На такой мой вопрос он и ответил так:
«Эх, дорогой мой доктор! Я пью эту „отраву“, во-первых, потому, что сильно привык к ней и теперь уже не могу не пить, не страдая, а во-вторых, я пью еще и потому, что только благодаря действию этого алкоголя я могу спокойно смотреть на то безобразие, которое происходит здесь», – и он обвел руками кругом.
«Этот, как вы выразились, „яд“ я начал пить потому, что случайные, для меня неудачные и несчастные обстоятельства моей жизни сложились так, что мне пришлось попасть и долго жить в этой злотворящей Европе.
С самого начала я начал пить потому, что здесь все, с кем мне приходилось сталкиваться, тоже пьют и непьющего называют „бабой“, „барышней“, „цацой“, „милушкой“, „неженкой“, „балдой“ и тому подобными прозвищами, и не желая, чтобы мои деловые знакомые называли меня такими оскорбительными именами, я тоже начал пить.
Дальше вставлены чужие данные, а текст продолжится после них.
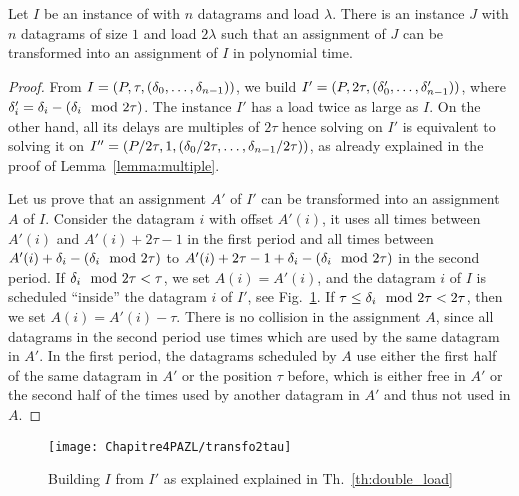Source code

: \begin{theorem}\label{th:double_load}
Let $I$ be an instance of \pma with $n$ datagrams and load $\lambda$. There is an instance $J$ with $n$ datagrams of size $1$
and load $2\lambda$ such that an assignment of $J$ can be transformed into an assignment of $I$ in polynomial time.
\end{theorem}
\begin{proof}
From $I = (P,\tau,(\delta_{0},\dots,\delta_{n-1}))$, we build $I' = (P, 2\tau, (\delta_{0}',\dots,\delta_{n-1}'))$, where $\delta_i' = \delta_{i} - (\delta_{i} \mod 2\tau)$. The instance $I'$ has a load twice as large as $I$.
On the other hand, all its delays are multiples of $2\tau$ hence solving \pma on $I'$ is equivalent to solving it on $I'' = (P/2\tau, 1,(\delta_{0}/ 2\tau,\dots,\delta_{n-1} /2\tau))$, as already explained in the proof of Lemma~\ref{lemma:multiple}. 

Let us prove that an assignment $A'$ of $I'$ can be transformed into an assignment $A$ of $I$. 
Consider the datagram $i$ with offset $A'(i)$, it uses all times between $A'(i)$ and $A'(i) + 2\tau -1$ in the first period and all times between $A'(i) + \delta_{i} - (\delta_{i} \mod 2\tau)$ to $A'(i) + 2\tau -1+ \delta_{i} - (\delta_{i} \mod 2\tau)$ in the second period. 
If $\delta_{i} \mod 2\tau < \tau $, we set $A(i) = A'(i)$, and the datagram $i$ of $I$ is scheduled ``inside'' the 
datagram $i$ of $I'$, see Fig.~\ref{fig:transf_2tau}. If $\tau \leq \delta_{i} \mod 2\tau < 2\tau$, then we set 
$A(i) = A'(i) - \tau$. There is no collision in the assignment $A$, since all datagrams in the second period use
times which are used by the same datagram in $A'$. In the first period, the datagrams scheduled by $A$ use either the first
half of the same datagram in $A'$ or the position $\tau$ before, which is either free in $A'$ or the second half of the times used by another datagram in $A'$ and thus not used in $A$. 
\end{proof}
\begin{figure}[h]
\begin{center}

\texttt{[image: Chapitre4PAZL/transfo2tau]}
\end{center}
\caption{Building $I$ from $I'$ as explained explained in Th.~\ref{th:double_load}}
\label{fig:transf_2tau}
\end{figure}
А кроме того, благодаря тому, что когда я впервые попал сюда на Европу, вследствие того, что здешний уклад жизни в смысле нравственности и патриархальности совершенно противоречил тем условиям, в которых я родился и вырос, я, видя и воспринимая все это, стал испытывать болезненное чувство стыда и необъяснимой неловкости, и в то же время заметил, что от действия выпиваемого мною алкоголя не только заглушалось испытываемое мною для меня тягостное чувство, но я спокойно начинал смотреть на все это и во мне даже являлась охота принимать участие в этой, противоречащей моей натуре и моим установившимся взглядам, анормальной жизни.
Вот с тех пор и началось то, что всякий раз, когда я начинал чувствовать упомянутое неприятное ощущение, я стал даже с чувством некоторого самооправдания пить этот самый алкоголь и таким образом постепенно привык к этой, как вы совершенно правильно выразились, „отраве“».